Not Everything Is Bigger In Texas
Looking like if Zelda from Pet Sematary went blonde, LeAnn Rimes sang out the National Anthem at the NCAA championships in Houston, TX last night. LeAnn hit all the notes even though hos from the stands kept trying to throw hot dogs, nachos, peanuts and whatnot into her mouth hole when she opened it. Because well, LeAnn is skinnier than the wedding band she broke while giving Eddie Cibrian a handjob during the early days of their true love affair.
UsWeekly says that LeAnn’s friends are telling her to slow down with the whole “losing weight” thing before she’s nothing but nostrils, biceps and leg bones. But LeAnn still insists she’s completely healthy and once again jumped on Twitter to defend herself:
dear lord! I do not workout too much nor do I starve myself. I’m so over this and moving on.
To those who have to turn to other’s lives and judge with no real knowledge of how anyone lives, you can you know what!
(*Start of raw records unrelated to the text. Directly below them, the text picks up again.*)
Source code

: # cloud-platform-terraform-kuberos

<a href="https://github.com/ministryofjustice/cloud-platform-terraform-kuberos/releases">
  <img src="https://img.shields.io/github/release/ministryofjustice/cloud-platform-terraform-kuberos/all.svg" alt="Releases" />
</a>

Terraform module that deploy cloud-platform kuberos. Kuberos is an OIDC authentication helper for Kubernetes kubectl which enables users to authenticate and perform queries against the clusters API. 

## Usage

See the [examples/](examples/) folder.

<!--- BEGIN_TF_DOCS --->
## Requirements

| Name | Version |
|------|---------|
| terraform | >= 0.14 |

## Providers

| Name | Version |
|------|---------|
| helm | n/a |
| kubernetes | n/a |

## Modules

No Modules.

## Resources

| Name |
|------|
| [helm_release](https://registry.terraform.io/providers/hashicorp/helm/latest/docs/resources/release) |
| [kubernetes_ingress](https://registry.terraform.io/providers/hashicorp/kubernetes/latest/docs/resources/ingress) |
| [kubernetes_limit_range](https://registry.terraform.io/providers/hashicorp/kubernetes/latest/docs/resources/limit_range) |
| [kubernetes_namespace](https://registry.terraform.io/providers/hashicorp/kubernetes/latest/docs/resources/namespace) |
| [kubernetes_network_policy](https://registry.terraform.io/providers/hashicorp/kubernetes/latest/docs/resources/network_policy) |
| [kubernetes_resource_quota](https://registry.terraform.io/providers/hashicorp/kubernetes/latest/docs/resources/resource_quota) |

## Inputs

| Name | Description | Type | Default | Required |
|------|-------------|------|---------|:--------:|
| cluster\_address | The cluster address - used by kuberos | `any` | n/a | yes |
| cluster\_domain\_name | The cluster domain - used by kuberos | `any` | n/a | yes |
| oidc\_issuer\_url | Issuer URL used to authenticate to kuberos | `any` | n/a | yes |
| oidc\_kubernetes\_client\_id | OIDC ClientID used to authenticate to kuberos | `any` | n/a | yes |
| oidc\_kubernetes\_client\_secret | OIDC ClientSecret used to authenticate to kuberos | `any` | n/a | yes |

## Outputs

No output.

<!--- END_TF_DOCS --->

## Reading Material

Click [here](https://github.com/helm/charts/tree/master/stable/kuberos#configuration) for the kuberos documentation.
well, I swear I just ate 4 chick-fil-a chicken strips, a chicken breast, rice, green beans and a lemon bar
don’t talk about me like that! Now everyone knows my weight :)- :)-…ok it’s 60lbs…I won’t lie! Seriously, people need to get a life or a hobby
No, I don’t know what. Does she mean we can shove it up our assholes, because that’s not possible. My asshole is closed for renovations by the city until further notice. But how about, we can sprinkle the entire Outback Steakhouse menu on “it” and put it on a plate made of dried gravy for LeAnn to shove into her mouth? I like that idea better. Candice Swanepoel and I want to watch.